Candide « l’optimisme de Voltaire »
Candide vivait en tout insouciance, dans le meilleur des mondes imaginables : le superbe château westphalien de Tunder-ten-Tronch où tout n’était que luxe et abondance. La vie était belle et agréable car il ne connaissait pas la souffrance en plus il n’avait aucune soif à étancher. Pour lui, la vie était idéale et il pensait que le reste du monde vivait comme lui et ne cherchait même pas à savoir comment c’était dehors car il avait tout à portée de main et ne pensait qu’à lui.
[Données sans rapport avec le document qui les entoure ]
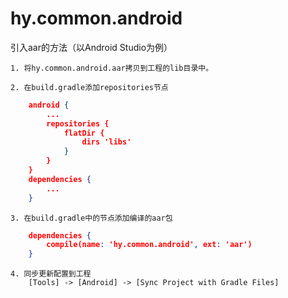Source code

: # hy.common.android



引入aar的方法（以Android Studio为例）

    1. 将hy.common.android.aar拷贝到工程的lib目录中。

    2. 在build.gradle添加repositories节点
```json
    android {
        ...
        repositories {
            flatDir {
                dirs 'libs'
            }
        }
    }
    dependencies {
        ...
    }
```

    3. 在build.gradle中的节点添加编译的aar包
```json
    dependencies {
        compile(name: 'hy.common.android', ext: 'aar')
    }
```

    4. 同步更新配置到工程
        [Tools] -> [Android] -> [Sync Project with Gradle Files]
Un jour, il posa les yeux sur la magnifique fille du châtelain Cunégonde. Alors c’est le début de la descente aux enfers car il fut expulsé de l’Élysée. Dans son errance, il découvrit alors le monde en couleurs, tel qu’il est vraiment avec ses inégalités, ses hauts et ses bas : un monde de guerres, de violence, de bêtise et de mort. Ainsi, Candide toucha au bas fonds de la réalité terrestre.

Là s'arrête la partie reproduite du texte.